Sono un po’ rimasto indietro con Le origini psicologiche della diseguaglianza di Chiara Volpato: ho letto poco in generale ed, essendo stanco, ho dato la precedenza a un giallo (*1).

Però un paio di giorni fa ho riletto qualche nuova pagina e mi sono imbattuto in un concetto interessante: a dire il vero lo devo ancora ruminarlo per bene per capirne pro e contro ed è proprio questo lo scopo di questo pezzo.
Il motivo del mio interesse è l’approccio totalmente differente dal mio in alcune definizioni basilari: ma prima di proporre dei confronti voglio riassumere quanto letto.

In psicosociologia ci sono due metodi per stabilire la classe sociale di una persona: il metodo SES (Status Socio-Economico) propone dei parametri oggettivi (reddito, livello di istruzione, prestigio del lavoro) e il metodo SSS (Status Sociale Soggettivo) che invece si basa su un’autovalutazione del soggetto.
Il vantaggio del SES è la sua oggettività ma anche il SSS ha il pregio di cogliere particolari sfumature che soltanto chi vive la propria vita può conoscere e considerare.
Nel complesso i due sistemi danno risultati simili con curiose sfumature di applicazione e utilità (*2).

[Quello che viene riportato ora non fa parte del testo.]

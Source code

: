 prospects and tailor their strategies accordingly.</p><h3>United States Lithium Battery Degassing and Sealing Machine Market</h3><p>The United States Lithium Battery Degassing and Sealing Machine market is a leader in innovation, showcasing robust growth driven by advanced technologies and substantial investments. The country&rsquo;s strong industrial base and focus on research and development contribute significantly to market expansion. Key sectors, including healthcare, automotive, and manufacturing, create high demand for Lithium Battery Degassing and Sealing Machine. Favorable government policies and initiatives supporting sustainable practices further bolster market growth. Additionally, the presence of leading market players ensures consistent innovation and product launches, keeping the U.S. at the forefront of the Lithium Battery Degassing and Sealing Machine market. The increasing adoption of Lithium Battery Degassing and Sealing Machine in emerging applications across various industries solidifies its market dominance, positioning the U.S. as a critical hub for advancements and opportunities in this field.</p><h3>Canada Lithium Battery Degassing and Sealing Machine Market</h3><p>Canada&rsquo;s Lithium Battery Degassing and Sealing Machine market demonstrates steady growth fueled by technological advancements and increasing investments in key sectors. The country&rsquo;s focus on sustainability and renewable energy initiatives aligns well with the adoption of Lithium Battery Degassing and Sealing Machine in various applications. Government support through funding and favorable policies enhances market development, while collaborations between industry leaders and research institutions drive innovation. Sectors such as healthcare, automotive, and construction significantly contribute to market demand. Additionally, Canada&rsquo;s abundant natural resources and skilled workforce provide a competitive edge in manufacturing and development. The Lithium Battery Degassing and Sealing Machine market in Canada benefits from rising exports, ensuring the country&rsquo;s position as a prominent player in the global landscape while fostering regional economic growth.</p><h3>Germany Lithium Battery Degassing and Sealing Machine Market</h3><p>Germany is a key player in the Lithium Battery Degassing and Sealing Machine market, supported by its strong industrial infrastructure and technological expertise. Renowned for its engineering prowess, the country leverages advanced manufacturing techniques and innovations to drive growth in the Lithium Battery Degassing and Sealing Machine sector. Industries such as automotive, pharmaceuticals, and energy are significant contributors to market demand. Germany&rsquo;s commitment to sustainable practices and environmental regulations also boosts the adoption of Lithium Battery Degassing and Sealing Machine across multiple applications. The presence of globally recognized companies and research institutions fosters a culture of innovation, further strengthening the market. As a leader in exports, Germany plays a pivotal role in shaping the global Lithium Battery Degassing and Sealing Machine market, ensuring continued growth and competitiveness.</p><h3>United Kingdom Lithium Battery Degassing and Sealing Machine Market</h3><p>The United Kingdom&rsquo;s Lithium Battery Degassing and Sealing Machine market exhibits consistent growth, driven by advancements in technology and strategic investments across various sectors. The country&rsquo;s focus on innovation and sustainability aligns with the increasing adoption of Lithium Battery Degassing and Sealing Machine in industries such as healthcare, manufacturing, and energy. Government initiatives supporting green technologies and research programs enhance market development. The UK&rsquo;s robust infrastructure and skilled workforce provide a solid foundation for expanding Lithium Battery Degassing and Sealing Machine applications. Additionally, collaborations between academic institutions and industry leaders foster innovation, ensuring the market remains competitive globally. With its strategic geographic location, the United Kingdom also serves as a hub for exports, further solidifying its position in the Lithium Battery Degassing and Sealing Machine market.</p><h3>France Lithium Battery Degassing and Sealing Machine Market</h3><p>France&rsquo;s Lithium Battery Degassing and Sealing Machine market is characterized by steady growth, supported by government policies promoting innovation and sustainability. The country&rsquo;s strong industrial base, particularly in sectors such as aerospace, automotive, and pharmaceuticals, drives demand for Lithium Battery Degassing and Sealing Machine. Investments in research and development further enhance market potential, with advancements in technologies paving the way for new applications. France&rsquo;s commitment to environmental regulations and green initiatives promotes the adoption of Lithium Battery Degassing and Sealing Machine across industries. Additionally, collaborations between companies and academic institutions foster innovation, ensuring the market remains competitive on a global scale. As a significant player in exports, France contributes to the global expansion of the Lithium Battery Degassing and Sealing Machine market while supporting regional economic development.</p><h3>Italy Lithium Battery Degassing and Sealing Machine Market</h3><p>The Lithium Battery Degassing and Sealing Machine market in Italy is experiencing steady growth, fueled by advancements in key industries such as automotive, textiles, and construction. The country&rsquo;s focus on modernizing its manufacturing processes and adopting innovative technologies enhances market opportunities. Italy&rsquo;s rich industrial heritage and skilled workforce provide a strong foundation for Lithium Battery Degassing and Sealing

Il mio approccio, quello che uso nella mia teoria dell’Epitome, è completamente diverso. Innanzi tutto io non parlo di classi sociali ma di gruppi dove il singolo gruppo è caratterizzato da uno specifico ruolo e funzioni ([E] 3.1 e 3.2), che alla fine si riducono a un aspetto culturale ovvero a un insieme di protomiti ([E] 2.3). A ogni gruppo così definito applico poi dei criteri “oggettivi” (*3) per individuarne il grado di apertura (“aperto” o “chiuso”) e il grado di autonomia (“autonomo” e “subordinato”) ([E] 3.2).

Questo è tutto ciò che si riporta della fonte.